"The whole movement of life is learning" (Krishnamurti). "To be an act of knowing, then, the adult literacy process must engage the learners in the constant problematizing of their existential situations" (Freire). "Once you learn to read, you will be forever free" (Douglass). "I can learn anything I have the desire to learn" (White, S.G.).

Tuesday, March 12, 2013

Our Enchanted Workplace


Gee, Hull & Lankshear use the term ‘enchanted workplace’ in The New Work Order to describe the ideology of fast capitalism.  The term amused me, as I’d underlined multiple statements leading up to the use of ‘enchanted workplace’.  Are we not enchanted to be submerged in a fast-paced and stressful work environment?  Imagine Disney’s Snow White scrubbing and cooking for seven unkempt working men.  Enchanting; no!  Yet eliminate the seven middle men and consider the work conditions she endured on her slate bed and her duties of waiting for the Prince.  Now we’re enchanted.  Gee, Hull & Lankshear mention Disney’s Core Values, number one being no cynicism allowed!  Instead let’s ‘bring happiness to millions and celebrate… wholesome American values’.  In other words, “Let’s get to work”!

The repeated descriptions in this article rang so true to today’s workforce that I was anything but enchanted which I suspect was the goal of the Gee team.  The middle management has been eliminated; the bosses are bossier and richer.  The hub workers are doubly responsible, highly devoted to their tasks, working over forty hours a week, training for additional tasks in their off hours, answering calls at all times of the night, checking e-mails while out to dinner with family and smiling while doing it all.  And the bosses are saying “We want you to be eager to stay, but ready to leave.”

Competition is the only thing that matters.  Our products need to be unique, of high quality, with excellent customer service and marketed at the best price.  In order to achieve these goals our companies are now ‘lean and mean’.  We have increasingly sophisticated consumers, but are the hub workers as sophisticated without the middle?  The missing middle management is potentially creating a workforce of ‘partners’.  These partners are described by the Gee team (and translated by me with additional cynicism) as practically dancing through the endless forest looking for Snow White.  Their jobs are meaningful to them, they seek to improve their performance, and they control their jobs because they are ‘supported, developed and coached’. 

I imagine that those hub workers that have managed to preserve their jobs in these corporations without middle management are anything but enchanted.  They are overworked, overstressed, over-trained (but it won’t all be retained), over-committed, and over-the-top in their efforts just to keep their positions.  In today’s economy we are told everyday how lucky we are to have jobs.  We’ve been told this so many times that we have ‘reengineered’ our own thinking or have we?  I admit I feel many of the same things being pushed at me in the workforce, even in the public education system.  There’s always room to do more!  Yet ultimately as someone who believes in capitalism; given the chance financially I would quit my job as ‘partner’.  Ultimately I continue to go to work for the paycheck; I am no longer enchanted with my career. 

(To follow up on facilitated class discussion:  This blog has been typed in Tahoma font, the font we’ve been coached to use at school, as the student’s SOL tests use it.)

3 comments:

  1. Hi Lisa - thanks for continuing our class discussion here on the blog.
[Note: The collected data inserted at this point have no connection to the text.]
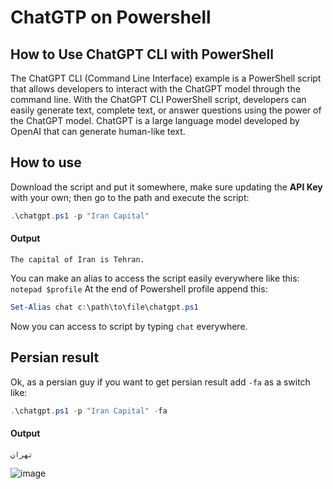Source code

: ﻿# ChatGTP on Powershell

## How to Use ChatGPT CLI with PowerShell
The ChatGPT CLI (Command Line Interface) example is a PowerShell script that allows developers to interact with the ChatGPT model through the command line. With the ChatGPT CLI PowerShell script, developers can easily generate text, complete text, or answer questions using the power of the ChatGPT model. ChatGPT is a large language model developed by OpenAI that can generate human-like text.

## How to use
Download the script and put it somewhere, make sure updating the **API Key** with your own; then go to the path and execute the script:

```powershell
.\chatgpt.ps1 -p "Iran Capital"
```
#### Output
`The capital of Iran is Tehran.`

You can make an alias to access the script easily everywhere like this:
`notepad $profile`
At the end of Powershell profile append this:
```powershell
Set-Alias chat c:\path\to\file\chatgpt.ps1
```

Now you can access to script by typing `chat` everywhere.


## Persian result
Ok, as a persian guy if you want to get persian result add `-fa` as a switch like:
```powershell
.\chatgpt.ps1 -p "Iran Capital" -fa
```
#### Output 
`تهران`    

![image](https://user-images.githubusercontent.com/110537772/230758081-06398cb9-ee44-451c-b50c-1d4a5c186ab1.png)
It's not like our families and friends are going to engage us on this topic (ha ha). I like the Snow White metaphor for the enchanted workplace; it really speaks to the question "for whom is the workplace enchanted?" It's certainly not the basic worker in this case.

    I'm going to steer the conversation to our topic of underlying assumptions in "fast capitalist texts" such America's Perfect Storm. Gee et al. posit that it's a belief that science and technology--the "right" science and technology, will fix all problems. If we study and "fix" the workplace we can make it more efficient. Then, Susangale prompted us to dig for a deeper assumption. We decided it's all about money and our belief that capitalism is the best system.

    While I consider myself someone who believes in capitalism as an economic system, in a "free" market, and in competition, I do not necessarily espouse the belief that "my" science and technology and "my" knowledge (all that "real" quantitative data-none of that flakey qualitative stuff)should be used to meddle in and "fix" the workplace.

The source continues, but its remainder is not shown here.